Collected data
▬▬▬▬▬▬

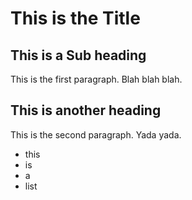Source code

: # This is the Title

## This is a Sub heading

This is the first paragraph. Blah blah blah.

## This is another heading

This is the second paragraph. Yada yada.

- this
- is
- a
- list
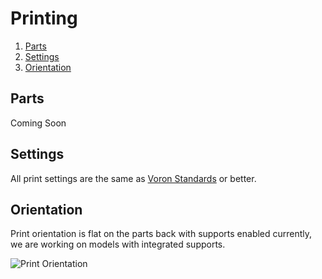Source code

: # Printing

1. [Parts](#parts)
2. [Settings](#settings)
3. [Orientation](#orientation)

## Parts

Coming Soon


## Settings

All print settings are the same as [Voron Standards](https://docs.vorondesign.com/sourcing.html#print-settings) or better.


## Orientation

Print orientation is flat on the parts back with supports enabled currently, we are working on models with integrated supports.

![Print Orientation](https://github.com/Hellsparks/StealthChanger/blob/main/media/media/Print_orientation.jpg?raw=true)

▬▬▬▬▬▬

• **Task item**: For each line in the entries that contains the string "heading", make a copy.

• **Output of the task**:
## This is a Sub heading
## This is another heading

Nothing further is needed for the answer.